A Cumulative incidence of major cardiovascular events (MACE) across time following acalabrutinib initiation. B. Risk of developing MACE defined by hazard ratio (HR) stratified by peak systolic blood pressure (SBP) increase within 1 year of acalabrutinib initiation. Dotted line represents hazard ratio = 1. *Asterisks denote statistical tests that did not converge or strata with ≤ 3 patients

Comparative incidence of hypertension with acalabrutinib

Moreover, in those without baseline hypertension, 24.4% developed new hypertension using older JNC-8 cutoffs for hypertension classification. Among those patients aged 20 to 69 years without a diagnosis of diabetes (n = 83), the cumulative incidence of at hypertension at 1 year was 20.5%. This translated into an observed new hypertension cumulative incidence of 205 per 1,000 person-years. Compared to the Framingham risk predicted rate of 24 per 1,000 person-years, this translated into an observed-to-expected ratio of 8.5 (P < 0.001; Fig. 3). Yet, when compared to the previously reported Framingham-adjusted new hypertension rate at 1 year of 312 per 1,000 person-years [11] (12.9 observed-to-expected ratio), this translated into a relative risk reduction of 34.1% for acalabrutinib vs. ibrutinib for incident hypertension (RR 0.66, P < 0.001; Additional file 1: Table S9).

Fig. 3
figure 3

A. Observed versus predicted cumulative incidence of new hypertension (HTN) rates at 1 year, including population and Framingham risk-adjusted rate for ibrutinib [11, 24]. Reflects the JNC-8 HTN cutoff of 140/90 mmHg, in comparison with established HTN prediction models.24 Subjects without known discussion of parenteal history of HTN were assigned a value of 1 (i.e., one of two parents with HTN) in the Framingham model B. Observed versus predicted cumulative incidence of new HTN, including incidence of grade 3 or higher HTN, at 0, 3, 6, 9, and 12 months


In this evaluation of the incidence, risk factors, and ramifications of hypertension after acalabrutinib initiation, nearly 50% of patients developed new or worsened hypertension within 1 year of treatment initiation. Outside of Black ancestry and BMI, there are no other factors associated with the development of incident acalabrutinib-related hypertension. Although the rate of hypertension was markedly lower than observed with ibrutinib, the adjusted incidence was still over eightfold higher than predicted at 1 year. This relationship remained even after accounting for age and the burden of traditional cardiovascular risks. In those with early SBP elevation, the rate of other MACE was elevated. Further, blood pressure elevation control frequently required combinational therapy. Nevertheless, no antihypertensive class clearly prevented worsening hypertension. Given the growing use of second-generation BTK inhibitors, and the lack of real-world data to inform their use, these data may have important ramifications on the interpretation and management of cardiovascular risk in patients treated with these emerging therapies.

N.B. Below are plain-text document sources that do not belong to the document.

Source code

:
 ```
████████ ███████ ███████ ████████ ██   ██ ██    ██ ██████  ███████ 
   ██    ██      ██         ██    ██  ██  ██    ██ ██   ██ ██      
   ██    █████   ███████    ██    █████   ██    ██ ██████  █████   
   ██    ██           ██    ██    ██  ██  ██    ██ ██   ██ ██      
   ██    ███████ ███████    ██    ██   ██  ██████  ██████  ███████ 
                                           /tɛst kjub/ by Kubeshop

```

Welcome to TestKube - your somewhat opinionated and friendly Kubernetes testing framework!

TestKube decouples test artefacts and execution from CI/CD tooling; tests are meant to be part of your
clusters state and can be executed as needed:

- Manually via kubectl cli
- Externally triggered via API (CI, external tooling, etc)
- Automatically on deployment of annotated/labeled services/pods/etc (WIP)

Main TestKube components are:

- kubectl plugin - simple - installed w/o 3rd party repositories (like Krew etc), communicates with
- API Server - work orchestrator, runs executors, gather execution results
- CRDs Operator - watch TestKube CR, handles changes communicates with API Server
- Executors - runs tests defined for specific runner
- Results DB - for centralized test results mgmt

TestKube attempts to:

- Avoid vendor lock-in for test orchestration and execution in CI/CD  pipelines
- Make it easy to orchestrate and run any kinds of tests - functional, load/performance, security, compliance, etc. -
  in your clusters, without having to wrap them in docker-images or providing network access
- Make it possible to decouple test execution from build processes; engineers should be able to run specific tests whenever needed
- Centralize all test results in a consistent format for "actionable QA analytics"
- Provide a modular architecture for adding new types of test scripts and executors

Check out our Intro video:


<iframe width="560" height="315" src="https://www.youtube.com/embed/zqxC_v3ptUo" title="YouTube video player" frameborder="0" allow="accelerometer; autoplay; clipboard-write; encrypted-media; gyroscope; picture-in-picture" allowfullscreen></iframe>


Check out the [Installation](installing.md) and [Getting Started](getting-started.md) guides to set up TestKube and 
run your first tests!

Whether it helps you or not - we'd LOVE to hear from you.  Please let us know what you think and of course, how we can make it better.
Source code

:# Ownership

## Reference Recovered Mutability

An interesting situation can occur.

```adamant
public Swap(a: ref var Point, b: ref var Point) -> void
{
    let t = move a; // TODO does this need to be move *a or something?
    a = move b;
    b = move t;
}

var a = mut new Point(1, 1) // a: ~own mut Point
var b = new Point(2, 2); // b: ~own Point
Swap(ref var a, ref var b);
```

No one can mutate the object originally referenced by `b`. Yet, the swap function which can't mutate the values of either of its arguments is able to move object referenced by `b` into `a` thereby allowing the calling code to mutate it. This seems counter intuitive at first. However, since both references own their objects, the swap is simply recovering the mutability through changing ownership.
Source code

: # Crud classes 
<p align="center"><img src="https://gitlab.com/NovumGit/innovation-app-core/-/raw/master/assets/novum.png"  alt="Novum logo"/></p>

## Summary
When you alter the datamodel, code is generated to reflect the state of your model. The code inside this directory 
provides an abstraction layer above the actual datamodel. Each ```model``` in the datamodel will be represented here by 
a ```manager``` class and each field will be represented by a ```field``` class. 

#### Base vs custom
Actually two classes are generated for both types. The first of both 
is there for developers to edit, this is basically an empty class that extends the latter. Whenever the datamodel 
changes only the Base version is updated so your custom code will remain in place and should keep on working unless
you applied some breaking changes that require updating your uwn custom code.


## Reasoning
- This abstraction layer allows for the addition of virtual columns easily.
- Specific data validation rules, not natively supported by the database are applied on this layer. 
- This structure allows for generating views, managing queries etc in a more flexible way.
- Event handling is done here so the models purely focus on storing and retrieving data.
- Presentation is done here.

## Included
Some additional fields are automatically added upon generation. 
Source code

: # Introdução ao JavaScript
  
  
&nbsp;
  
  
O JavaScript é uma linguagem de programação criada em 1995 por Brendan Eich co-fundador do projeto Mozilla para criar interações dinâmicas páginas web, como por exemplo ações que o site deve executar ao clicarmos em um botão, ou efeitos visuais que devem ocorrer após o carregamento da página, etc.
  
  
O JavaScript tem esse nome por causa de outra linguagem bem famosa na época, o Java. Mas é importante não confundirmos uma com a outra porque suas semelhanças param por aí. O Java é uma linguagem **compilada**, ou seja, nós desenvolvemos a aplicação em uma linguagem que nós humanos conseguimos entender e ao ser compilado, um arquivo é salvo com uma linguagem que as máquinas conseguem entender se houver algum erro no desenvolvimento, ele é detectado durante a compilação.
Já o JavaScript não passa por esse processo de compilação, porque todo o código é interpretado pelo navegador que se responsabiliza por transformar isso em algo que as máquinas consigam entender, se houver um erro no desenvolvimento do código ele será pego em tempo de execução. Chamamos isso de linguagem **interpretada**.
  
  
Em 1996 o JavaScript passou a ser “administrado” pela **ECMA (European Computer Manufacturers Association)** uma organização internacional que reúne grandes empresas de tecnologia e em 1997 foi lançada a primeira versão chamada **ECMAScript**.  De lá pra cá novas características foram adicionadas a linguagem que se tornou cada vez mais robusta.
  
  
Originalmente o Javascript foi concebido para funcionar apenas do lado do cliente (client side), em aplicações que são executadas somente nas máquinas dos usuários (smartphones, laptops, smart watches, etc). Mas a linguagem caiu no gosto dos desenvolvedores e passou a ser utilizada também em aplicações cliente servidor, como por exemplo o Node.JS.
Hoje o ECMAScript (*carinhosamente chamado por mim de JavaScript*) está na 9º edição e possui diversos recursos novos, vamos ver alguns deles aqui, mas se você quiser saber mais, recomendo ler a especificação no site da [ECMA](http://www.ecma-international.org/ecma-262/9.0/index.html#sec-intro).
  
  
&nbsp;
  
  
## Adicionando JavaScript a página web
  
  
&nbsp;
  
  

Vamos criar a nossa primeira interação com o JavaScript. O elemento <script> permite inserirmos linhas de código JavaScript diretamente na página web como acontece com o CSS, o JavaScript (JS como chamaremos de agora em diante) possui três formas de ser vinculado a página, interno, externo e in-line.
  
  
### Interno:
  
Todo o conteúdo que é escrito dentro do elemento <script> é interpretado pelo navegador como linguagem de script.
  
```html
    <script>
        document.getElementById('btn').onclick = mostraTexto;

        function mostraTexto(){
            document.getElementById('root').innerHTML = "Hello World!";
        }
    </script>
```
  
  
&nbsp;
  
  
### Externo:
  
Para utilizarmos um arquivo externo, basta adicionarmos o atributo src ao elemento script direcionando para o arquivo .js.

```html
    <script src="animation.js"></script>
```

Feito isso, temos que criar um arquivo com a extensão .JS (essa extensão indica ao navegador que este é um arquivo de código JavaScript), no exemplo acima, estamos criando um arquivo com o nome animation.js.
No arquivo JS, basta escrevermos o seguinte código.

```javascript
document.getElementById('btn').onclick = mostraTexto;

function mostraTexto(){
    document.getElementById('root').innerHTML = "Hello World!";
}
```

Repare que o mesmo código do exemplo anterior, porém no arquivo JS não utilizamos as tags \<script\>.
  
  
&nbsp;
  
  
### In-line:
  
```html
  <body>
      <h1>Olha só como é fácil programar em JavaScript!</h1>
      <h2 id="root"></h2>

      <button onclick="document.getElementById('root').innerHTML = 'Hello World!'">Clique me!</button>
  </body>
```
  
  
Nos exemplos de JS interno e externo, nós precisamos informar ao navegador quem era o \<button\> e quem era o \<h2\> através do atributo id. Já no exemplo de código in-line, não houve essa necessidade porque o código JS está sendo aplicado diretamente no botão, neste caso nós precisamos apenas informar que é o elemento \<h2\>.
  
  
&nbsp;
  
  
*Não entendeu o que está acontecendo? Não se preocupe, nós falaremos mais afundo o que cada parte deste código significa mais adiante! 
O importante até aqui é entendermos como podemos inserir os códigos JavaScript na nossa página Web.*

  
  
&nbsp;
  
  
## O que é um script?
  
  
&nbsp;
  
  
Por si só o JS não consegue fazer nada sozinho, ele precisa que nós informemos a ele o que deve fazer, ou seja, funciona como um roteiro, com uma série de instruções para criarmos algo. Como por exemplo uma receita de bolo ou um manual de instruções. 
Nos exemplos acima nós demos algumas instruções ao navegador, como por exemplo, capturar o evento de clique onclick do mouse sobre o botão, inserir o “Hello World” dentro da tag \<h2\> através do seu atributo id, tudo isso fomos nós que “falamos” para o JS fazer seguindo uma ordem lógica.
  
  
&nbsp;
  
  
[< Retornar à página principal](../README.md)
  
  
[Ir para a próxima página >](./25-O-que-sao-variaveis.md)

The observation of increased hypertension with acalabrutinib adds to a growing body of evidence linking BTK inhibition with blood pressure modulation. In an evaluation of ibrutinib-treated patients, initiation of ibrutinib is associated with a 71% incidence of new hypertension after treatment initiation [11]. Similarly, in a separate multicenter evaluation, ibrutinib associated with a median increase of > 13 mmHg in SBP measures within months of treatment initiation [26]. In acalabrutinib-focused studies, secondary analyses suggest that up to 40% of patients may experience increase in hypertension grade or see new hypertension [4]. Although landmark trials, including the ACE-CL-001 and ELEVATE-RR trials, have attempted to evaluate the incidence of hypertension as a secondary outcome, due to the only more recent emergence of the relevance of hypertension with BTK inhibitor therapy, without untreated controls, the measures, timing, and implementation of contemporary blood pressure definitions were not well established [1, 11, 18, 27, 28]. Furthermore, due to potential confounding nature of comorbid risk factors, understanding the true effects of therapy has remained challenging [27]. Within this study, we observed that acalabrutinib treatment results in increased rate of incident hypertension, even after accounting for confounding traditional risk factors. The establishment of these effects provides a key basis for the assessment of the vascular effects of next-generation BTK inhibition among B cell patients treated with these emerging therapies.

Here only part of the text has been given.